**What you should do:**
The answer is the full listing restated exactly, without any pictures.
-=-=-=-=-
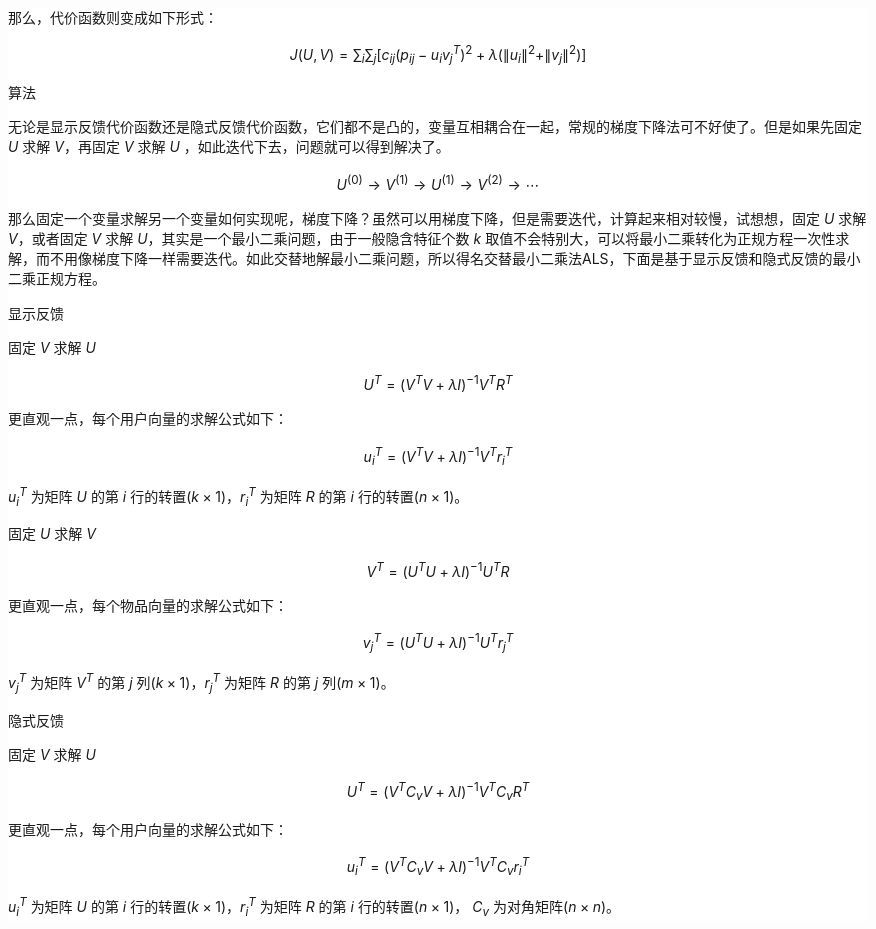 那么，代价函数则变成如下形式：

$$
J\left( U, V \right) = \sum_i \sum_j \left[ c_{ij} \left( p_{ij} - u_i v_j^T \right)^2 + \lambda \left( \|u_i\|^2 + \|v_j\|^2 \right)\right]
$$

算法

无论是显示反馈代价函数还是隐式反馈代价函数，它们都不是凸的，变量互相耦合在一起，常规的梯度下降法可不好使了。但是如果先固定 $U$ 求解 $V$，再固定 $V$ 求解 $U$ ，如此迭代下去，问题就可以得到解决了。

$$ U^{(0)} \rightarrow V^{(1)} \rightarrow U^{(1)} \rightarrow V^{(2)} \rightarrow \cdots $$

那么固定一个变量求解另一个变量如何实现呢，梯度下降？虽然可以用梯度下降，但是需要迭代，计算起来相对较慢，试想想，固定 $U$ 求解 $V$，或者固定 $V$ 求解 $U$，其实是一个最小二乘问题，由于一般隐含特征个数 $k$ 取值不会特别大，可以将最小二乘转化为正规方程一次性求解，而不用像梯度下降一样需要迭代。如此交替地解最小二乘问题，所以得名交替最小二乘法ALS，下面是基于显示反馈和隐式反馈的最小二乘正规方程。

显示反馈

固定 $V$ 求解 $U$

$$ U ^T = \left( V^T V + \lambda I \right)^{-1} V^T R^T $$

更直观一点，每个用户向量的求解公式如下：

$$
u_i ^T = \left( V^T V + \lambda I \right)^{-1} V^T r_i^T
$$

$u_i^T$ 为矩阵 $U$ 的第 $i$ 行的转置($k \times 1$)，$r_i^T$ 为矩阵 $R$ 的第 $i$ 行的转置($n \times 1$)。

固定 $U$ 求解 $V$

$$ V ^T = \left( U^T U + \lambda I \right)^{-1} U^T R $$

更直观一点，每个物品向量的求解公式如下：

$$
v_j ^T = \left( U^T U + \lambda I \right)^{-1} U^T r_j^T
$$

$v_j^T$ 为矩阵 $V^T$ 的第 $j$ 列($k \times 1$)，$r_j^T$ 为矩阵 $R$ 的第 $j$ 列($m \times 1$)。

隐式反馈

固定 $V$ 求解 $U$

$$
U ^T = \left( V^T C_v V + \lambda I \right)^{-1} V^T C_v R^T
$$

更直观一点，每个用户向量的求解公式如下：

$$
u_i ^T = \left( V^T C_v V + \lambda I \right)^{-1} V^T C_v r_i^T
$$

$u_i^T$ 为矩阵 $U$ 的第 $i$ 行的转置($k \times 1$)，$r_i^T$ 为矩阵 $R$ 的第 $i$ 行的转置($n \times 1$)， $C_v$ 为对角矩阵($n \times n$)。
-=-=-=-=-
**Response to this exercise:**
 那么，代价函数则变成如下形式：

$$
J\left( U, V \right) = \sum_i \sum_j \left[ c_{ij} \left( p_{ij} - u_i v_j^T \right)^2 + \lambda \left( \|u_i\|^2 + \|v_j\|^2 \right)\right]
$$

算法

无论是显示反馈代价函数还是隐式反馈代价函数，它们都不是凸的，变量互相耦合在一起，常规的梯度下降法可不好使了。但是如果先固定 $U$ 求解 $V$，再固定 $V$ 求解 $U$ ，如此迭代下去，问题就可以得到解决了。

$$ U^{(0)} \rightarrow V^{(1)} \rightarrow U^{(1)} \rightarrow V^{(2)} \rightarrow \cdots $$

那么固定一个变量求解另一个变量如何实现呢，梯度下降？虽然可以用梯度下降，但是需要迭代，计算起来相对较慢，试想想，固定 $U$ 求解 $V$，或者固定 $V$ 求解 $U$，其实是一个最小二乘问题，由于一般隐含特征个数 $k$ 取值不会特别大，可以将最小二乘转化为正规方程一次性求解，而不用像梯度下降一样需要迭代。如此交替地解最小二乘问题，所以得名交替最小二乘法ALS，下面是基于显示反馈和隐式反馈的最小二乘正规方程。

显示反馈

固定 $V$ 求解 $U$

$$ U ^T = \left( V^T V + \lambda I \right)^{-1} V^T R^T $$

更直观一点，每个用户向量的求解公式如下：

$$
u_i ^T = \left( V^T V + \lambda I \right)^{-1} V^T r_i^T
$$

$u_i^T$ 为矩阵 $U$ 的第 $i$ 行的转置($k \times 1$)，$r_i^T$ 为矩阵 $R$ 的第 $i$ 行的转置($n \times 1$)。

固定 $U$ 求解 $V$

$$ V ^T = \left( U^T U + \lambda I \right)^{-1} U^T R $$

更直观一点，每个物品向量的求解公式如下：

$$
v_j ^T = \left( U^T U + \lambda I \right)^{-1} U^T r_j^T
$$

$v_j^T$ 为矩阵 $V^T$ 的第 $j$ 列($k \times 1$)，$r_j^T$ 为矩阵 $R$ 的第 $j$ 列($m \times 1$)。

隐式反馈

固定 $V$ 求解 $U$

$$
U ^T = \left( V^T C_v V + \lambda I \right)^{-1} V^T C_v R^T
$$

更直观一点，每个用户向量的求解公式如下：

$$
u_i ^T = \left( V^T C_v V + \lambda I \right)^{-1} V^T C_v r_i^T
$$

$u_i^T$ 为矩阵 $U$ 的第 $i$ 行的转置($k \times 1$)，$r_i^T$ 为矩阵 $R$ 的第 $i$ 行的转置($n \times 1$)， $C_v$ 为对角矩阵($n \times n$)。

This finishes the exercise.